▶ Task to carry out
Reproduce verbatim all of the data given below, but do not carry over the images.
***** Data to use
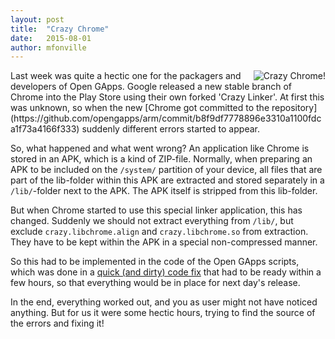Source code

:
 ```yaml
---
layout: post
title:  "Crazy Chrome"
date:   2015-08-01
author: mfonville
---
```

<div style="float: right">
<img align="right" src="{{ site.blogimg }}crazychrome.png" alt="Crazy Chrome!" />
</div>
Last week was quite a hectic one for the packagers and developers of Open GApps. Google released a new stable branch of Chrome into the Play Store using their own forked 'Crazy Linker'.
At first this was unknown, so when the new [Chrome got committed to the repository](https://github.com/opengapps/arm/commit/b8f9df7778896e3310a1100fdca1f73a4166f333) suddenly different errors started to appear.

So, what happened and what went wrong? An application like Chrome is stored in an APK, which is a kind of ZIP-file.
Normally, when preparing an APK to be included on the `/system/` partition of your device, all files that are part of the lib-folder within this APK are extracted and stored separately in a `/lib/`-folder next to the APK. The APK itself is stripped from this lib-folder.

But when Chrome started to use this special linker application, this has changed. Suddenly we should not extract everything from `/lib/`, but exclude `crazy.libchrome.align` and `crazy.libchrome.so` from extraction. They have to be kept within the APK in a special non-compressed manner.

So this had to be implemented in the code of the Open GApps scripts, which was done in a [quick (and dirty) code fix](https://github.com/opengapps/opengapps/commit/feeda41357d830d2ef6d3f97614c8bd477860351) that had to be ready within a few hours, so that everything would be in place for next day's release.

In the end, everything worked out, and you as user might not have noticed anything. But for us it were some hectic hours, trying to find the source of the errors and fixing it!﻿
**********
▶ Completed exercise
Source code

:
 ```yaml
---
layout: post
title:  "Crazy Chrome"
date:   2015-08-01
author: mfonville
---
```

<div style="float: right">
<img align="right" src="{{ site.blogimg }}crazychrome.png" alt="Crazy Chrome!" />
</div>
Last week was quite a hectic one for the packagers and developers of Open GApps. Google released a new stable branch of Chrome into the Play Store using their own forked 'Crazy Linker'.
At first this was unknown, so when the new [Chrome got committed to the repository](https://github.com/opengapps/arm/commit/b8f9df7778896e3310a1100fdca1f73a4166f333) suddenly different errors started to appear.

So, what happened and what went wrong? An application like Chrome is stored in an APK, which is a kind of ZIP-file.
Normally, when preparing an APK to be included on the `/system/` partition of your device, all files that are part of the lib-folder within this APK are extracted and stored separately in a `/lib/`-folder next to the APK. The APK itself is stripped from this lib-folder.

But when Chrome started to use this special linker application, this has changed. Suddenly we should not extract everything from `/lib/`, but exclude `crazy.libchrome.align` and `crazy.libchrome.so` from extraction. They have to be kept within the APK in a special non-compressed manner.

So this had to be implemented in the code of the Open GApps scripts, which was done in a [quick (and dirty) code fix](https://github.com/opengapps/opengapps/commit/feeda41357d830d2ef6d3f97614c8bd477860351) that had to be ready within a few hours, so that everything would be in place for next day's release.

In the end, everything worked out, and you as user might not have noticed anything. But for us it were some hectic hours, trying to find the source of the errors and fixing it!﻿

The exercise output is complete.